Six days before the Passover, Jesus came to Bethany …Then Mary took about a pint of pure nard, an expensive perfume; she poured it on Jesus’ feet and wiped his feet with her hair. And the house was filled with the fragrance of the perfume. John 12:1-3This is one of four biblical accounts of a woman slouching toward Jesus to anoint his head or feet with very expensive oil.
Every time I heard these stories discussed in Sunday church school, they were quickly divided into two categories:
One, how perceptive is the woman (whoever she is) to recognize Jesus as the Son of God; and, two, how shortsighted are the disciples (namely Judas) to look upon the act as a waste of money.
That was the approach I expected the Rev. James Martin, S.J., to take when he referred to the stories during a recent lecture about his book Jesus: A Pilgrimage.
Instead, Martin asked: “Was Jesus turned on?”
Given that Jesus was equal parts God and Human, it’s a fair question. And the answer is unavoidable: yes, no doubt. It’s one of the inescapable realities of Incarnational Theology.
If Jesus the man was tempted in all things – and presuming his human side was straight male – his hormones would have vied fiercely with his God side. As the woman’s shining face presses moistly toward him and he feels her warm breath on his weary feet, the God in him exults, “Bless you, dear child, for your chaste and pious devotion.” The human in him chokes back the words, “Hey, baby, come here often?”
It’s difficult for most of us to think of Jesus as being thoroughly human as well as wholly God. We can see the scriptural evidence that Jesus laughed, cried, hungered, enjoyed wine, and occasionally ate to satiation. Father Martin also points out that Jesus the Human must have suffered headaches, painful sunburn, blisters on his feet, episodes of projectile vomiting and violent diarrhea. He may also – since God is not known to have made a special dispensation for him – had nocturnal emissions. And he probably enjoyed them.
I may be crossing a line in stating my assumptions about just how human Jesus was. Indeed I fear Mrs. Montefiore, my childhood Sunday school teacher, would have been aghast to realize Jesus’ underarm odor carried the same pheromones as Mr. Montefiore. But these are the challenging veracities of Incarnational Theology.
It’s difficult to face these realities and many congregations never acknowledge them. This may be one reason millennials (adults born after 1980) are leaving the church in droves. The Jesus we have tried to present to them is a two-dimensional Barbie Doll replete with pious promises but bereft of the human flesh that makes him credible as God incarnate. If Jesus didn’t battle with his hormones and his headaches the same way we do, how can we be sure that God really understands what it’s like to be us?

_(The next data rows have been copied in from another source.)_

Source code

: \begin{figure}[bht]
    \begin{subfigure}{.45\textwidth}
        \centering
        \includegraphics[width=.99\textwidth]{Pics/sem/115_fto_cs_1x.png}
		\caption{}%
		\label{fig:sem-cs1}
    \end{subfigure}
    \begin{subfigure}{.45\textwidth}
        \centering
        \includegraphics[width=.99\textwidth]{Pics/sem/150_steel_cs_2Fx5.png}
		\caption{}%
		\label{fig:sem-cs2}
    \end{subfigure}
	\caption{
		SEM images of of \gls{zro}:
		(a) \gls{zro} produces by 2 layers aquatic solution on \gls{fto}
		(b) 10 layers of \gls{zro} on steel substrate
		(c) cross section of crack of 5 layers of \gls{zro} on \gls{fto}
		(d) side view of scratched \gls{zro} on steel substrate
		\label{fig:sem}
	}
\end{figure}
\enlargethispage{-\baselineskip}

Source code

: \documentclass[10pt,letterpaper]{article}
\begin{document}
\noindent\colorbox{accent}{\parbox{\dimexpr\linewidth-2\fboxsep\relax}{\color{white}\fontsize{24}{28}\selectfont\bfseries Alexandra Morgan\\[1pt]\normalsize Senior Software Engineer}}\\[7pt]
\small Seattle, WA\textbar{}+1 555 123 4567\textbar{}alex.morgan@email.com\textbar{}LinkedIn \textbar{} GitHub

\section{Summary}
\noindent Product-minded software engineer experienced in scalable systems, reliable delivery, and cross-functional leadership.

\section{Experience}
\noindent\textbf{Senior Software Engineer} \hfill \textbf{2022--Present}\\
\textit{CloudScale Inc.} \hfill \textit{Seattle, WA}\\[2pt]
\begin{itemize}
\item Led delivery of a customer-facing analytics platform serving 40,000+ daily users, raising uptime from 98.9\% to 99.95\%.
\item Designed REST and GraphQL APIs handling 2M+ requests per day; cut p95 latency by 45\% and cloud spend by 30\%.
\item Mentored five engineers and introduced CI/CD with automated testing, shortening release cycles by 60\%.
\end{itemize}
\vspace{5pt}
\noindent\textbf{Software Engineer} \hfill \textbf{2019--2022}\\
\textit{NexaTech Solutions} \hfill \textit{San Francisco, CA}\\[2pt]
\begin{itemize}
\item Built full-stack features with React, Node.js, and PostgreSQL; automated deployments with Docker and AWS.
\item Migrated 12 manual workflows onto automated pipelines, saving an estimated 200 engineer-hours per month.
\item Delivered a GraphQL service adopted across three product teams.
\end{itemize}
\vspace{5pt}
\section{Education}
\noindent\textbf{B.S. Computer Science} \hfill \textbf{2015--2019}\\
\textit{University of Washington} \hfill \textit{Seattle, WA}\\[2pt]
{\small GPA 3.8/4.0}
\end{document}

It is undeniably difficult for many Christians to understand the union of body and soul. For one thing, it’s usually the body that causes people to sin so we try to keep it as far away from our souls as possible.
This diminution of our physicality crops up in unexpected ways. A lot of us don’t like to think of our pastors, priests, nuns, or bishops as real humans because we expect them to be spiritual creatures.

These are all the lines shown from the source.